### WORK INSTRUCTION
When a line in the entries below contains the word "group", copy that line.

### SOURCE INFORMATION
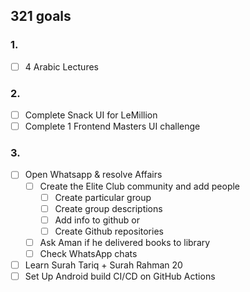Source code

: ## 321 goals

### 1.
- [ ] 4 Arabic Lectures
### 2.
- [ ] Complete Snack UI for LeMillion
- [ ] Complete 1 Frontend Masters UI challenge

### 3.
- [ ] Open Whatsapp & resolve Affairs
	- [ ] Create the Elite Club community and add people
		- [ ] Create particular group
		- [ ] Create group descriptions
		- [ ] Add info to github or
		- [ ] Create Github repositories
	- [ ] Ask Aman if he delivered books to library
	- [ ] Check WhatsApp chats
- [ ] Learn Surah Tariq + Surah Rahman 20
- [ ] Set Up Android build CI/CD on GitHub Actions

### SOLUTION
		- [ ] Create particular group
		- [ ] Create group descriptions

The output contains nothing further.